▸ **WORK REQUIRED**: Go through the listing below and repeat it exactly, dropping the pictures.

*** Opening of MATERIAL SUPPLIED ***

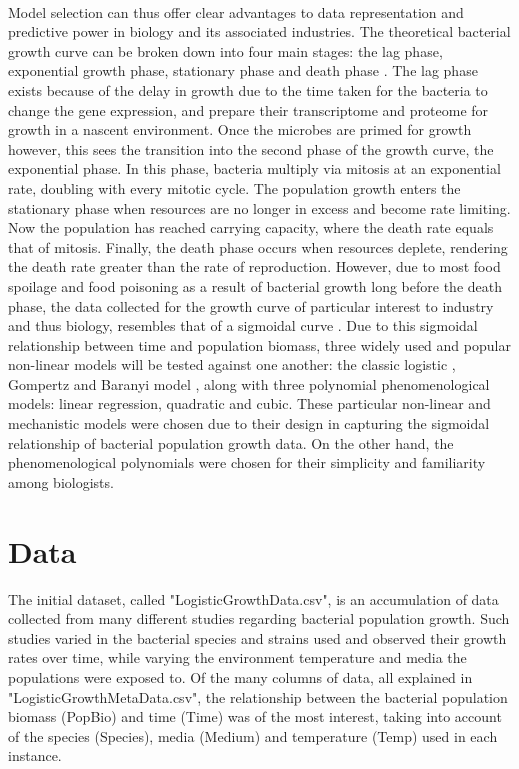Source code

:\documentclass[11pt, a4paper]{article} %
\begin{document}
\paragraph{} Model selection can thus offer clear advantages to data representation and predictive power in biology and its associated industries. The theoretical bacterial growth curve can be broken down into four main stages: the lag phase, exponential growth phase, stationary phase and death phase \citep{RN106}. The lag phase exists because of the delay in growth due to the time taken for the bacteria to change the gene expression, and prepare their transcriptome and proteome for growth in a nascent environment. Once the microbes are primed for growth however, this sees the transition into the second phase of the growth curve, the exponential phase. In this phase, bacteria multiply via mitosis at an exponential rate, doubling with every mitotic cycle. The population growth enters the stationary phase when resources are no longer in excess and become rate limiting. Now the population has reached carrying capacity, where the death rate equals that of mitosis. Finally, the death phase occurs when resources deplete, rendering the death rate greater than the rate of reproduction. However, due to most food spoilage and food poisoning as a result of bacterial growth long before the death phase, the data collected for the growth curve of particular interest to industry and thus biology, resembles that of a sigmoidal curve \citep{RN110}. Due to this sigmoidal relationship between time and population biomass, three widely used and popular non-linear models will be tested against one another: the classic logistic \citep{RN106}, Gompertz \citep{RN73} and Baranyi model \citep{RN110}, along with three polynomial phenomenological models: linear regression, quadratic and cubic. These particular non-linear and mechanistic models were chosen due to their design in capturing the sigmoidal relationship of bacterial population growth data. On the other hand, the phenomenological polynomials were chosen for their simplicity and familiarity among biologists. 


\section{Data}

The initial dataset, called "LogisticGrowthData.csv", is an accumulation of data collected from many different studies regarding bacterial population growth. Such studies varied in the bacterial species and strains used and observed their growth rates over time, while varying the environment temperature and media the populations were exposed to. Of the many columns of data, all explained in "LogisticGrowthMetaData.csv", the relationship between the bacterial population biomass (PopBio) and time (Time) was of the most interest, taking into account of the species (Species), media (Medium) and temperature (Temp) used in each instance.
\end{document}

*** Close of MATERIAL SUPPLIED ***

▸ **WRITTEN ANSWER**:
Source code

:\documentclass[11pt, a4paper]{article} %
\begin{document}
\paragraph{} Model selection can thus offer clear advantages to data representation and predictive power in biology and its associated industries. The theoretical bacterial growth curve can be broken down into four main stages: the lag phase, exponential growth phase, stationary phase and death phase \citep{RN106}. The lag phase exists because of the delay in growth due to the time taken for the bacteria to change the gene expression, and prepare their transcriptome and proteome for growth in a nascent environment. Once the microbes are primed for growth however, this sees the transition into the second phase of the growth curve, the exponential phase. In this phase, bacteria multiply via mitosis at an exponential rate, doubling with every mitotic cycle. The population growth enters the stationary phase when resources are no longer in excess and become rate limiting. Now the population has reached carrying capacity, where the death rate equals that of mitosis. Finally, the death phase occurs when resources deplete, rendering the death rate greater than the rate of reproduction. However, due to most food spoilage and food poisoning as a result of bacterial growth long before the death phase, the data collected for the growth curve of particular interest to industry and thus biology, resembles that of a sigmoidal curve \citep{RN110}. Due to this sigmoidal relationship between time and population biomass, three widely used and popular non-linear models will be tested against one another: the classic logistic \citep{RN106}, Gompertz \citep{RN73} and Baranyi model \citep{RN110}, along with three polynomial phenomenological models: linear regression, quadratic and cubic. These particular non-linear and mechanistic models were chosen due to their design in capturing the sigmoidal relationship of bacterial population growth data. On the other hand, the phenomenological polynomials were chosen for their simplicity and familiarity among biologists. 


\section{Data}

The initial dataset, called "LogisticGrowthData.csv", is an accumulation of data collected from many different studies regarding bacterial population growth. Such studies varied in the bacterial species and strains used and observed their growth rates over time, while varying the environment temperature and media the populations were exposed to. Of the many columns of data, all explained in "LogisticGrowthMetaData.csv", the relationship between the bacterial population biomass (PopBio) and time (Time) was of the most interest, taking into account of the species (Species), media (Medium) and temperature (Temp) used in each instance.
\end{document}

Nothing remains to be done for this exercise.